Post, który udostępniają internauci pojawił się, bo Sondhi ma dość tego, że jej mąż w ostatnich tygodniach jest celem coraz silniejszych rasistowskich ataków. – Jest notorycznie obrażany, wyzywany, ludzie bywają agresywni, plują na niego, wytykają palcami i robią zdjęcia bez jego zgody... – pisze.

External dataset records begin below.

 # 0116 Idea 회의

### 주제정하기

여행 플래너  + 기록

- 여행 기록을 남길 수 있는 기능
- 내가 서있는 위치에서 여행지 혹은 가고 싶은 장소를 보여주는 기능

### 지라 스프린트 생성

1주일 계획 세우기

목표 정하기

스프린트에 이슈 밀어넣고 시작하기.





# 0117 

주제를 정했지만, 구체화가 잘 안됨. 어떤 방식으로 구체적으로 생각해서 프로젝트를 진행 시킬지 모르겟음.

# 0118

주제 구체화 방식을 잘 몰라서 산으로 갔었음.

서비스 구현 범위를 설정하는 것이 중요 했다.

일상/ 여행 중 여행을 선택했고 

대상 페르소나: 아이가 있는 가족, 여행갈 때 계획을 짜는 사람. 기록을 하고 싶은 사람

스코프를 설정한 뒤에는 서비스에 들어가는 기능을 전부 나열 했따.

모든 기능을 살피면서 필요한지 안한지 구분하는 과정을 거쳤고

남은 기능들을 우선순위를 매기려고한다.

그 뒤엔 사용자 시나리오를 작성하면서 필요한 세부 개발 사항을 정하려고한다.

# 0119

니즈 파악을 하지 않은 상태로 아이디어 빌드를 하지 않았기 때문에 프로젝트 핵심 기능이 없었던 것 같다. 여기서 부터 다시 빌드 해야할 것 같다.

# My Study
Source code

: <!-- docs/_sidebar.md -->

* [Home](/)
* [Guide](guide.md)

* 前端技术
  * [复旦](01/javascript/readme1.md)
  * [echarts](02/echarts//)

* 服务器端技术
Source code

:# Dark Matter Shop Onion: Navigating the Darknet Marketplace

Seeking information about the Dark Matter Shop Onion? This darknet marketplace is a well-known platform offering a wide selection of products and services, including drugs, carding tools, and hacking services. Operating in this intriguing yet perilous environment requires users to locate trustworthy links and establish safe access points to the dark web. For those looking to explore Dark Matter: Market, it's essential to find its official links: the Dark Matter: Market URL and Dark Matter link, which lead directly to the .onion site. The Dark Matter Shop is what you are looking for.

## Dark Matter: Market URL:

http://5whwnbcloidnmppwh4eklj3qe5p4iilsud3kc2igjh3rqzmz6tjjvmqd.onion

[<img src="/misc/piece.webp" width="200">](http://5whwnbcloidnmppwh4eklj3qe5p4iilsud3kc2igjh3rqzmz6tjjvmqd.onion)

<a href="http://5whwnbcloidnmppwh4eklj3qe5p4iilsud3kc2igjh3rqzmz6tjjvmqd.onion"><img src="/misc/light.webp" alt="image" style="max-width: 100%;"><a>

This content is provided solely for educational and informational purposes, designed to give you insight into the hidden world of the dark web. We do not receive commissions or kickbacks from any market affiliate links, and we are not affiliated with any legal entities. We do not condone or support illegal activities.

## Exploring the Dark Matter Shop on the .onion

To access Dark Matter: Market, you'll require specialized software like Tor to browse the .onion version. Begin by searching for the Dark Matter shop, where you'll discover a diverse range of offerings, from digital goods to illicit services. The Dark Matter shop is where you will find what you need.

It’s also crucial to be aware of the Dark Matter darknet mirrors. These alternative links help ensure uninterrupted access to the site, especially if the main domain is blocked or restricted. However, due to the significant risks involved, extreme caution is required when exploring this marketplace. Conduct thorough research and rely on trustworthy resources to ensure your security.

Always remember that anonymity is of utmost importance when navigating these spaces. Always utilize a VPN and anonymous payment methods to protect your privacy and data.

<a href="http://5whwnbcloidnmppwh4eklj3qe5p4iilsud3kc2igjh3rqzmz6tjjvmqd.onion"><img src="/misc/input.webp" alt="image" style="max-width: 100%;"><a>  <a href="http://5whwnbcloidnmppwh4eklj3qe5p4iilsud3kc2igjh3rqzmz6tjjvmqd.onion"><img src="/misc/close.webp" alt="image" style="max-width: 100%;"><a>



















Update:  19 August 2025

Stwierdza, że ze strachu nie wychodzili z domu, by świętować odzyskanie przez Polskę niepodległości. – Odwiedziła nas też w domu policja, która ostrzegała przed takimi atakami.... – tłumaczy. – Boję się o mojego męża, boję się o naszą rodzinę i stres z tym związany ostatnio odbiera mi radość życia – stwierdza.
A potem apeluje o to, by nie oceniać jej męża ani nikogo, kto wygląda inaczej, wyznaje inną religię, ma inne wartości. – Wytłumaczcie swoim dzieciom, mężom czy rodzinom, że ciemny kolor skóry czy turban na głowie nie świadczy o zagrożeniu, nie jest powodem do ataku na tle rasistowskim. Uświadamianie w tym temacie jest dla mnie bardzo ważne i być może przyniesie większe poczucie bezpieczeństwa naszej rodziny – prosi.
Głos matki i żony być może jest kroplą, ale jak wiadomo, to ona drąży skałę. Nienawistnych komentarzy pod facebookowym postem brak, wyrazów wsparcia i zrozumienia – kilkadziesiąt. Udostępnień – kilkaset. Może nie jest z nami aż tak źle, jakby mogło się wydawać? Oby, im więcej takich słów, tym większe szanse na zmiany ku lepszemu.